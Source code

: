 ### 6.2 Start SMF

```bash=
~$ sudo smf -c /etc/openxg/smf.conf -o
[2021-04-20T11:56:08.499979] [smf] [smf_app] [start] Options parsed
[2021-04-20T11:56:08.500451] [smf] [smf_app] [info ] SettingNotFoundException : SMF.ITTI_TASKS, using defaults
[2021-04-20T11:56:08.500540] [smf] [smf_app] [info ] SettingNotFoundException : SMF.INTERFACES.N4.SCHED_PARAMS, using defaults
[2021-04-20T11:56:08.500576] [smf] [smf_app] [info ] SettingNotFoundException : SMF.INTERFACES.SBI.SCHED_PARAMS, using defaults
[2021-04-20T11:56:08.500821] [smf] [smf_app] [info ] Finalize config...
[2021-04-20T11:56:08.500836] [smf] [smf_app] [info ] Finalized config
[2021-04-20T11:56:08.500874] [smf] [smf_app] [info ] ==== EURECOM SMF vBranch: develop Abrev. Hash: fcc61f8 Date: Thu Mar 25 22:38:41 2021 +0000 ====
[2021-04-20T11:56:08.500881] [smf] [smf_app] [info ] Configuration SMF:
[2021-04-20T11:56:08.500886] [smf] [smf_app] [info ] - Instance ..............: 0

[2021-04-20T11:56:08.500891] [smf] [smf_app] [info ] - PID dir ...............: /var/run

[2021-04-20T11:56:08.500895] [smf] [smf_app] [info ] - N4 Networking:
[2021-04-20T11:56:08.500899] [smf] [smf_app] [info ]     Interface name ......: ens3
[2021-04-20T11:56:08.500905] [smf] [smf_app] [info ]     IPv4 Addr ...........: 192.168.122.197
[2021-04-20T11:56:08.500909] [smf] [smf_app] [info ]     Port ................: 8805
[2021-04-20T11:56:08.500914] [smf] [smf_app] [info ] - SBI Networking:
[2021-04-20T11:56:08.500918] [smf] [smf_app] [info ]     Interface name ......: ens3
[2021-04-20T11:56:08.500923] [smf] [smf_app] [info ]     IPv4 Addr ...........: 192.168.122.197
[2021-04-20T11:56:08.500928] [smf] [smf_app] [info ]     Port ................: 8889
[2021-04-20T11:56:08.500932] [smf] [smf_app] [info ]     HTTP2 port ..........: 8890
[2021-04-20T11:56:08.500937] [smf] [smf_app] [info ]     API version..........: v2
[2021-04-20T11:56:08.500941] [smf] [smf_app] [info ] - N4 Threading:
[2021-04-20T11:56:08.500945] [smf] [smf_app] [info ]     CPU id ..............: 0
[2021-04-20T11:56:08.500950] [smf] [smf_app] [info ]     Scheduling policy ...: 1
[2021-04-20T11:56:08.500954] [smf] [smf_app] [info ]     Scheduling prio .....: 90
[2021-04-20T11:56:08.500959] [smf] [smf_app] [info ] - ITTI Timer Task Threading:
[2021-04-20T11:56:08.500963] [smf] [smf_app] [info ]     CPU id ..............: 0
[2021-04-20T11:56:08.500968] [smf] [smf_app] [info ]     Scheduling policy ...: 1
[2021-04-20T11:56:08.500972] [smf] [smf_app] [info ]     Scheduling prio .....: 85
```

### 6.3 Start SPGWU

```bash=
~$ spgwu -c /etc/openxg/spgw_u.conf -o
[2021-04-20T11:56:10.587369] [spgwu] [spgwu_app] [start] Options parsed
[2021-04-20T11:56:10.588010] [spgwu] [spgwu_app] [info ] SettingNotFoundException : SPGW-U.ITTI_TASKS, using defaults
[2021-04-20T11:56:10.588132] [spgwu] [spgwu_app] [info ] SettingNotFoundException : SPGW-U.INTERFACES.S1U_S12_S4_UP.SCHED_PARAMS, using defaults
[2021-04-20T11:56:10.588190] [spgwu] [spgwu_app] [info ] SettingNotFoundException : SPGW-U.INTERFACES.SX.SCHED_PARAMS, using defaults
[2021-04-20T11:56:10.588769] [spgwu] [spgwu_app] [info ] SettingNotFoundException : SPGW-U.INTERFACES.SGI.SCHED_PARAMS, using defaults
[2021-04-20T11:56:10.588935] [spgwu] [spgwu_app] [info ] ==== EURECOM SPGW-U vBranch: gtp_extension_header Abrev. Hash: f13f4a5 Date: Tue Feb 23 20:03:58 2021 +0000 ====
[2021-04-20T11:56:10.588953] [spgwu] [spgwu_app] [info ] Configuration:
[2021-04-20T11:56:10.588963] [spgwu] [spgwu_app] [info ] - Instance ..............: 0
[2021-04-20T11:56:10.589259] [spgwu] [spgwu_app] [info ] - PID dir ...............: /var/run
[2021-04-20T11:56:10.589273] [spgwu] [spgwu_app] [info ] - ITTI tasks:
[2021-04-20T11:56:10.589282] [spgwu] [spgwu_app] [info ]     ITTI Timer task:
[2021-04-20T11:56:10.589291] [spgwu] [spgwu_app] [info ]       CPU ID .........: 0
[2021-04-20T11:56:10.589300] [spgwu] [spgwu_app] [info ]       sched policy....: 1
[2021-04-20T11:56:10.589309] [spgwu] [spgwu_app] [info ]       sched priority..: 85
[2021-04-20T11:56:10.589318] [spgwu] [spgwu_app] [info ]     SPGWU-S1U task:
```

══════════════════════════════

* [Work task]: Could you retype every record above exactly as given?

* [Answer for the task]:
Source code

: ### 6.2 Start SMF

```bash=
~$ sudo smf -c /etc/openxg/smf.conf -o
[2021-04-20T11:56:08.499979] [smf] [smf_app] [start] Options parsed
[2021-04-20T11:56:08.500451] [smf] [smf_app] [info ] SettingNotFoundException : SMF.ITTI_TASKS, using defaults
[2021-04-20T11:56:08.500540] [smf] [smf_app] [info ] SettingNotFoundException : SMF.INTERFACES.N4.SCHED_PARAMS, using defaults
[2021-04-20T11:56:08.500576] [smf] [smf_app] [info ] SettingNotFoundException : SMF.INTERFACES.SBI.SCHED_PARAMS, using defaults
[2021-04-20T11:56:08.500821] [smf] [smf_app] [info ] Finalize config...
[2021-04-20T11:56:08.500836] [smf] [smf_app] [info ] Finalized config
[2021-04-20T11:56:08.500874] [smf] [smf_app] [info ] ==== EURECOM SMF vBranch: develop Abrev. Hash: fcc61f8 Date: Thu Mar 25 22:38:41 2021 +0000 ====
[2021-04-20T11:56:08.500881] [smf] [smf_app] [info ] Configuration SMF:
[2021-04-20T11:56:08.500886] [smf] [smf_app] [info ] - Instance ..............: 0

[2021-04-20T11:56:08.500891] [smf] [smf_app] [info ] - PID dir ...............: /var/run

[2021-04-20T11:56:08.500895] [smf] [smf_app] [info ] - N4 Networking:
[2021-04-20T11:56:08.500899] [smf] [smf_app] [info ]     Interface name ......: ens3
[2021-04-20T11:56:08.500905] [smf] [smf_app] [info ]     IPv4 Addr ...........: 192.168.122.197
[2021-04-20T11:56:08.500909] [smf] [smf_app] [info ]     Port ................: 8805
[2021-04-20T11:56:08.500914] [smf] [smf_app] [info ] - SBI Networking:
[2021-04-20T11:56:08.500918] [smf] [smf_app] [info ]     Interface name ......: ens3
[2021-04-20T11:56:08.500923] [smf] [smf_app] [info ]     IPv4 Addr ...........: 192.168.122.197
[2021-04-20T11:56:08.500928] [smf] [smf_app] [info ]     Port ................: 8889
[2021-04-20T11:56:08.500932] [smf] [smf_app] [info ]     HTTP2 port ..........: 8890
[2021-04-20T11:56:08.500937] [smf] [smf_app] [info ]     API version..........: v2
[2021-04-20T11:56:08.500941] [smf] [smf_app] [info ] - N4 Threading:
[2021-04-20T11:56:08.500945] [smf] [smf_app] [info ]     CPU id ..............: 0
[2021-04-20T11:56:08.500950] [smf] [smf_app] [info ]     Scheduling policy ...: 1
[2021-04-20T11:56:08.500954] [smf] [smf_app] [info ]     Scheduling prio .....: 90
[2021-04-20T11:56:08.500959] [smf] [smf_app] [info ] - ITTI Timer Task Threading:
[2021-04-20T11:56:08.500963] [smf] [smf_app] [info ]     CPU id ..............: 0
[2021-04-20T11:56:08.500968] [smf] [smf_app] [info ]     Scheduling policy ...: 1
[2021-04-20T11:56:08.500972] [smf] [smf_app] [info ]     Scheduling prio .....: 85
```

### 6.3 Start SPGWU

```bash=
~$ spgwu -c /etc/openxg/spgw_u.conf -o
[2021-04-20T11:56:10.587369] [spgwu] [spgwu_app] [start] Options parsed
[2021-04-20T11:56:10.588010] [spgwu] [spgwu_app] [info ] SettingNotFoundException : SPGW-U.ITTI_TASKS, using defaults
[2021-04-20T11:56:10.588132] [spgwu] [spgwu_app] [info ] SettingNotFoundException : SPGW-U.INTERFACES.S1U_S12_S4_UP.SCHED_PARAMS, using defaults
[2021-04-20T11:56:10.588190] [spgwu] [spgwu_app] [info ] SettingNotFoundException : SPGW-U.INTERFACES.SX.SCHED_PARAMS, using defaults
[2021-04-20T11:56:10.588769] [spgwu] [spgwu_app] [info ] SettingNotFoundException : SPGW-U.INTERFACES.SGI.SCHED_PARAMS, using defaults
[2021-04-20T11:56:10.588935] [spgwu] [spgwu_app] [info ] ==== EURECOM SPGW-U vBranch: gtp_extension_header Abrev. Hash: f13f4a5 Date: Tue Feb 23 20:03:58 2021 +0000 ====
[2021-04-20T11:56:10.588953] [spgwu] [spgwu_app] [info ] Configuration:
[2021-04-20T11:56:10.588963] [spgwu] [spgwu_app] [info ] - Instance ..............: 0
[2021-04-20T11:56:10.589259] [spgwu] [spgwu_app] [info ] - PID dir ...............: /var/run
[2021-04-20T11:56:10.589273] [spgwu] [spgwu_app] [info ] - ITTI tasks:
[2021-04-20T11:56:10.589282] [spgwu] [spgwu_app] [info ]     ITTI Timer task:
[2021-04-20T11:56:10.589291] [spgwu] [spgwu_app] [info ]       CPU ID .........: 0
[2021-04-20T11:56:10.589300] [spgwu] [spgwu_app] [info ]       sched policy....: 1
[2021-04-20T11:56:10.589309] [spgwu] [spgwu_app] [info ]       sched priority..: 85
[2021-04-20T11:56:10.589318] [spgwu] [spgwu_app] [info ]     SPGWU-S1U task:
```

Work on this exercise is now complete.